_WORK REQUIRED:_
Collect the lines of the entries where "demonstrated" shows up.
-*-*-
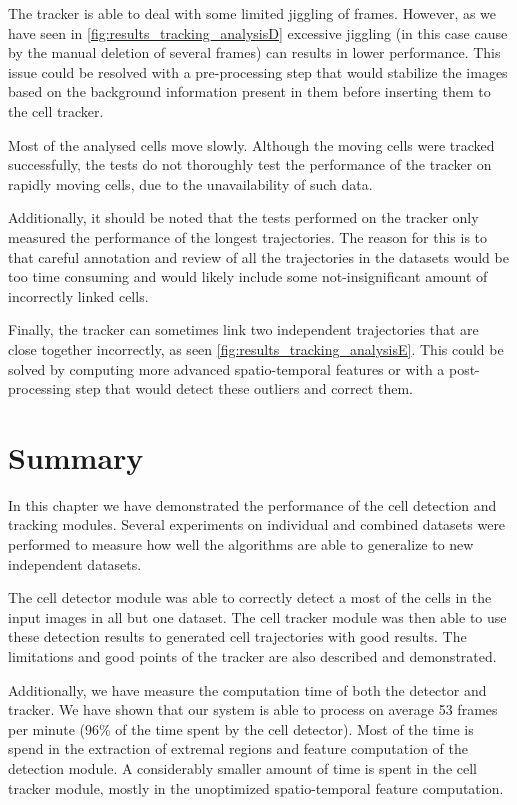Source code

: 	The tracker is able to deal with some limited jiggling of frames. However, as we have seen in \cref{fig:results_tracking_analysisD} excessive jiggling (in this case cause by the manual deletion of several frames) can results in lower performance. This issue could be resolved with a pre-processing step that would stabilize the images based on the background information present in them before inserting them to the cell tracker.
	
	Most of the analysed cells move slowly. Although the moving cells were tracked successfully, the tests do not thoroughly test the performance of the tracker on rapidly moving cells, due to the unavailability of such data.
	
	Additionally, it should be noted that the tests performed on the tracker only measured the performance of the longest trajectories. The reason for this is to that careful annotation and review of all the trajectories in the datasets would be too time consuming and would likely include some not-insignificant amount of incorrectly linked cells.
	
	Finally, the tracker can sometimes link two independent trajectories that are close together incorrectly, as seen \cref{fig:results_tracking_analysisE}. This could be solved by computing more advanced spatio-temporal features or with a post-processing step that would detect these outliers and correct them.
	
\section{Summary}
	\label{sec:results_summary}
	
	In this chapter we have demonstrated the performance of the cell detection and tracking modules. Several experiments on individual and combined datasets were performed to measure how well the algorithms are able to generalize to new independent datasets.
	
	The cell detector module was able to correctly detect a most of the cells in the input images in all but one dataset. The cell tracker module was then able to use these detection results to generated cell trajectories with good results. The limitations and good points of the tracker are also described and demonstrated.

	Additionally, we have measure the computation time of both the detector and tracker. We have shown that our system is able to process on average 53 frames per minute (96\% of the time spent by the cell detector). Most of the time is spend in the extraction of extremal regions and feature computation of the detection module. A considerably smaller amount of time is spent in the cell tracker module, mostly in the unoptimized spatio-temporal feature computation.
-*-*-
_OUTPUT FOR THIS TASK:_
	In this chapter we have demonstrated the performance of the cell detection and tracking modules. Several experiments on individual and combined datasets were performed to measure how well the algorithms are able to generalize to new independent datasets.
	The cell detector module was able to correctly detect a most of the cells in the input images in all but one dataset. The cell tracker module was then able to use these detection results to generated cell trajectories with good results. The limitations and good points of the tracker are also described and demonstrated.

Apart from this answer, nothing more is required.